Pathways targets difficult-to-reach populations in the County which include, but is not limited to low income, uninsured adults who may be experiencing one or several of the following:
- Have multiple or complex unmet needs and reports feeling unhealthy
- Have had a minimum of one Emergency Room visit within the last year
- Currently experiencing homelessness and disconnected from services
- Urban off-reservation Native American not connected to or trusting of the currently existing resources in Bernalillo County
- Undocumented and/or limited-English proficient (LEP) immigrant who does not understand how to access existing resources and/or have run into barriers trying to navigate the system
- Hungry and averaging less than two full meals per day
- Any of the above who are parenting young children
Pathways is designed to target key risk factors which include:
- History of incarceration
- Culture: fear and dislike of system; ineffective use of community resources.

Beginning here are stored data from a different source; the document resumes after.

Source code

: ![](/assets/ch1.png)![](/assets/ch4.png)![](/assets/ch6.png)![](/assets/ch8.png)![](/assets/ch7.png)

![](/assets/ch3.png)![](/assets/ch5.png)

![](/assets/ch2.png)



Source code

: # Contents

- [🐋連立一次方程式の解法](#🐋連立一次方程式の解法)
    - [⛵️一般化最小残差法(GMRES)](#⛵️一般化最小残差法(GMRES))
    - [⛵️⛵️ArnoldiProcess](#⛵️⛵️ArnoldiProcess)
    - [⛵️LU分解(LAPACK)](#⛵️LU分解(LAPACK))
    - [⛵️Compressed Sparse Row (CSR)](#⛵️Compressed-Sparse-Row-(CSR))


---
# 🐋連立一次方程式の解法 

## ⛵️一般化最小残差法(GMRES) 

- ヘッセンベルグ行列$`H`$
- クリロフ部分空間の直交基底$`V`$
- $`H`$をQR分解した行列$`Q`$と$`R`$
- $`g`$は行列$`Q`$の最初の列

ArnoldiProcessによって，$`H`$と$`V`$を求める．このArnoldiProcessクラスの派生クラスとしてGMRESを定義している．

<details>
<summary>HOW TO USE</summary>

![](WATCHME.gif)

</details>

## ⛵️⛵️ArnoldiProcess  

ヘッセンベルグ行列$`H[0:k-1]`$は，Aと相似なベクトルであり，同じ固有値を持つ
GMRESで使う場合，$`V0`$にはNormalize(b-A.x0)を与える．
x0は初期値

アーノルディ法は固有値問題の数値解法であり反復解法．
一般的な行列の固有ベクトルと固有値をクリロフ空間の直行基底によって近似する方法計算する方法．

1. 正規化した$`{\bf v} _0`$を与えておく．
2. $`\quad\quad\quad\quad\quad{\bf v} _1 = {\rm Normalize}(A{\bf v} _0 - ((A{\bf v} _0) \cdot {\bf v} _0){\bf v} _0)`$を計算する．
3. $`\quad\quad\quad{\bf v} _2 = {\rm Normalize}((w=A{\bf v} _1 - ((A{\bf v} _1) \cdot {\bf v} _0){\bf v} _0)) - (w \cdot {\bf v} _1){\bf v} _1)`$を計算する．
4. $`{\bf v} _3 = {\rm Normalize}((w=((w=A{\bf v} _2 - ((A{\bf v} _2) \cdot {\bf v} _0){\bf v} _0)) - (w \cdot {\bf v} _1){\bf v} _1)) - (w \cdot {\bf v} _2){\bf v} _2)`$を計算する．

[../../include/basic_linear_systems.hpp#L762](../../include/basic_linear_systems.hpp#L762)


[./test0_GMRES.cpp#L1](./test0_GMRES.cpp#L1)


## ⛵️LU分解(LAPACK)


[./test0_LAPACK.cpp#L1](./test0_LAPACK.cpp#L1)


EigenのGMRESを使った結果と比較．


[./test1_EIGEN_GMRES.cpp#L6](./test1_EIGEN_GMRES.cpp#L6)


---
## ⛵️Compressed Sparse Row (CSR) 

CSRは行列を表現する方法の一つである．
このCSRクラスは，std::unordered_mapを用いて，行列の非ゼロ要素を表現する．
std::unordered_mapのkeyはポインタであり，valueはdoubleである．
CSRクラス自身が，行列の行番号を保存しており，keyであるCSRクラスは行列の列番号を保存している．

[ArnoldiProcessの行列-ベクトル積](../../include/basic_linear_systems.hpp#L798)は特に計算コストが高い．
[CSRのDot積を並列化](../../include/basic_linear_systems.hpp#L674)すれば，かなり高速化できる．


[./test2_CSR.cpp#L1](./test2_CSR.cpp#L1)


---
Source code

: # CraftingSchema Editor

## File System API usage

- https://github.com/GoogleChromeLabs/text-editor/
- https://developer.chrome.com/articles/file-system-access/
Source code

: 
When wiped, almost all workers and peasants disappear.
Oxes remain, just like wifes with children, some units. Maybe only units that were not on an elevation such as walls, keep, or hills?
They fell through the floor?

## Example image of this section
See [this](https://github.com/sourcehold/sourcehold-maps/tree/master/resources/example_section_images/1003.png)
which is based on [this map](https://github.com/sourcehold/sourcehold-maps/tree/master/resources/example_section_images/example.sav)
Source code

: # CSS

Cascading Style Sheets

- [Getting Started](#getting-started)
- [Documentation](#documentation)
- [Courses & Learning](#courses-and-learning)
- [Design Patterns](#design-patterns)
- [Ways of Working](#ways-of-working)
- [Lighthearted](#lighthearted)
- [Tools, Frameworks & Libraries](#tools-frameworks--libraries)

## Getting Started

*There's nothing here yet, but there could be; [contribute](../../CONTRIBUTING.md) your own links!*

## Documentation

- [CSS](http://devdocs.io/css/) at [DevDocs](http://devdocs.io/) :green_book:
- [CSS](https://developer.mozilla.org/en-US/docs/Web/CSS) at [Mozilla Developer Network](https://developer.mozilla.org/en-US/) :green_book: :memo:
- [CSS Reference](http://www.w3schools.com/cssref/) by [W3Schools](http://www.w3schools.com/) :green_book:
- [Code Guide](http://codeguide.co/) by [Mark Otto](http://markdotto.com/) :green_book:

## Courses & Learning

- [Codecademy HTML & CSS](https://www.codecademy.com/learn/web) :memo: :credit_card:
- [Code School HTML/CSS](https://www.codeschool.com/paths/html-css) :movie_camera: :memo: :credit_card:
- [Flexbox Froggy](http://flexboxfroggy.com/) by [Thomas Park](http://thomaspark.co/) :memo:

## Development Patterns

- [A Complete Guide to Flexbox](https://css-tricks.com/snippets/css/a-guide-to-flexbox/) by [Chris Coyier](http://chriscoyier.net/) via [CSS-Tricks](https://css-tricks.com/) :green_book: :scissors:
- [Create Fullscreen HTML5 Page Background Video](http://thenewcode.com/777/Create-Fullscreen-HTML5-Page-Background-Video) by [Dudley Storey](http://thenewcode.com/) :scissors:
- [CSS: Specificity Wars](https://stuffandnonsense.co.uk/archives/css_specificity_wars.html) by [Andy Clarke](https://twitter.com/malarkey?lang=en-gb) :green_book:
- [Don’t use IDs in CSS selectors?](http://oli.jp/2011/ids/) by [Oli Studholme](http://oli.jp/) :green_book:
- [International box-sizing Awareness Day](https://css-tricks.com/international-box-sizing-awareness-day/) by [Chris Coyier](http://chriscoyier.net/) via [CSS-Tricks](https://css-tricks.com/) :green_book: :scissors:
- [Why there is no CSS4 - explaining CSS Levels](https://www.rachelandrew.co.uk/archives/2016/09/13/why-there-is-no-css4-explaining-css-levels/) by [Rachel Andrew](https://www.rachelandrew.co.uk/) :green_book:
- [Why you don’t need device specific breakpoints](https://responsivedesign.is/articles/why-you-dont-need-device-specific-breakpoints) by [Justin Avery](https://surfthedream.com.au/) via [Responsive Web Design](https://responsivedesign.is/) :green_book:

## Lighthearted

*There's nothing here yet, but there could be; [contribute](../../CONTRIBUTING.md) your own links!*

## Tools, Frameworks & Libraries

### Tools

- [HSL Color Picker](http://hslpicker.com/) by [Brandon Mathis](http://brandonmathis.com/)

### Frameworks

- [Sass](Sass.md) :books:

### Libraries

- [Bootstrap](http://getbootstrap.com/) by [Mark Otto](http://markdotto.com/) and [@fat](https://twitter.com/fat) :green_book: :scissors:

- Self-reported poor health
- Lack of an established medical home
- Using the Emergency Room for non-emergency situations
- Transportation barriers
- Housing instability
- Lacking I.D. cards
- Behavioral health needs
- Lacking dental care
- Limited English proficiency
- Lacking health insurance
What is a pathway?
Pathways are specific to prioritized needs that a client has identified. For example, one pathway or need for a client may be to find housing; another to establish a medical home; and another to go back to school to obtain a GED. With the help and guidance of a Navigator, clients pick their pathways and work toward completing each one. A pathway begins with the identified problem and several action steps, leading to meaningful outcomes for the client. Critical benchmarks along everypathway include the risk assessment, an intermediate action step that marks some success toward completing the pathway, and a completed pathway.
Outcomes are reached when clients successfully complete their different pathways.
Examples of pathways used in our project with identified outcomes.
Who drives the model?
The key to the success of this model is an extensive care coordination network. Quality performance and preventing duplication are priorities. We do this through:
- Community Health Navigators (Navigators):
- May also be referred to as a Promotor/a, Community Health Worker, Case Manager, Outreach Worker or Community Liaison.
- Work at a community agency that receives pathways funding.
- Finds individuals most at-risk and works with them to assess their needs.
- Guides individuals (the client) through a series of steps (Pathways) to mark their progress toward improved health and well-being (health outcomes).
- Reports system barriers that are encountered while guiding clients.
- Documents all activities in the pathways database.
- Central support system (through UNM Health Sciences Center Community Health Initiatives under the Office for Community Health) for the contracted community-based organizations and their Navigators.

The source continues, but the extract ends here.